Motivo di enorme dispiacere è stata la notizia dell’accusa di una figlia per appropriazione indebita di capi di abbigliamento. Evento che lo ha rattristato oltremodo, facendolo soffrire molto in silenzio. Evento che si è dimostrato però infondato, Paola Perna è stata scagionata per non aver commesso il fatto così come riportato dalla sentenza emessa dal Tribunale di Roma firmata dal Giudice per le indagini preliminari dott. Orlando Villoni. Tale notizia è arrivata purtroppo quando lui non c’era più e quest’assoluzione, ne siamo certi, avrebbe fatto piacere al povero Peppino, ripagandolo di tutti i tormenti e le angosce che hanno accompagnato questa brutta vicenda. Coloro che lo hanno conosciuto non possono negare il vuoto che ha lasciato in ognuno di noi, e solo la gioia e il piacere di aver condiviso molti momenti insieme a lui leniscono l’amarezza per un distacco definitivo.

Si potrebbero aggiungere milioni di parole, esprimere mille emozioni e sentimenti comuni, ma preferiamo ricordarlo semplicemente per l’umiltà e la spontaneità che lo contraddistingueva. Ed aggiungere solo: “Grazie Peppino, per averci regalato un po’ della tua grande gioia di vivere”.

 

 

UN PENSIERO PER PEPPINO

 

C’è un tempo per ridere e uno per piangere,

c’è un tempo per vivere e uno per morire.

Vogliamo ricordarti così,

con il tuo sorriso e la tua gioia contagiosa.

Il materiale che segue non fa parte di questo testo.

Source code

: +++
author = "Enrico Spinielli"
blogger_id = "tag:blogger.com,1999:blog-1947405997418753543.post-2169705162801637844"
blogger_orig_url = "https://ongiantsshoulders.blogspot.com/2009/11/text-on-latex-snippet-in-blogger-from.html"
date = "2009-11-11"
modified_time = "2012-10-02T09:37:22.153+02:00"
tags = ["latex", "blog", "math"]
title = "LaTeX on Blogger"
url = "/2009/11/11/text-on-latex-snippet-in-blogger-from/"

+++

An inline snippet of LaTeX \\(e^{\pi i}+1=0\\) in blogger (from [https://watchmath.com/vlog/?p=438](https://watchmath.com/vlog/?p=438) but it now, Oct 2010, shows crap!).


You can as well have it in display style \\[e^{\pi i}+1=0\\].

Presente nei momenti importanti della nostra vita a condividere,

così come nei momenti semplici.

Accanto a noi, nel bello a gioire e nel triste a consolare.

Capace in modo speciale di entrare in relazione ed in sintonia con le persone,

le più diverse, libero come eri da schemi e condizionamenti.

Capace di far sentire unico chi aveva un’amicizia con te.

Hai amato tanto, hai vissuto con intensità e passione.

Hai saputo spartire te stesso.

Le crudeltà della vita avevano intaccato il tuo corpo,

ma non il tuo spirito fiducioso, forte, coraggioso fino alla fine.

Hai lottato contro le difficoltà della vita prendendo le cose un po’ alla volta,

nella consapevolezza che sono gli autentici rapporti con le persone

ad essere la cosa più importante.

Te ne vai con i tuoi sogni.

Abbiamo messo le radici profonde, noi in te e tu in noi.

Con te se ne va un pezzo di noi, ma ci rimane un pezzo di te.

E tu, che ora ci guardi, stacci vicino e aiutaci a raccontarti ai nostri figli.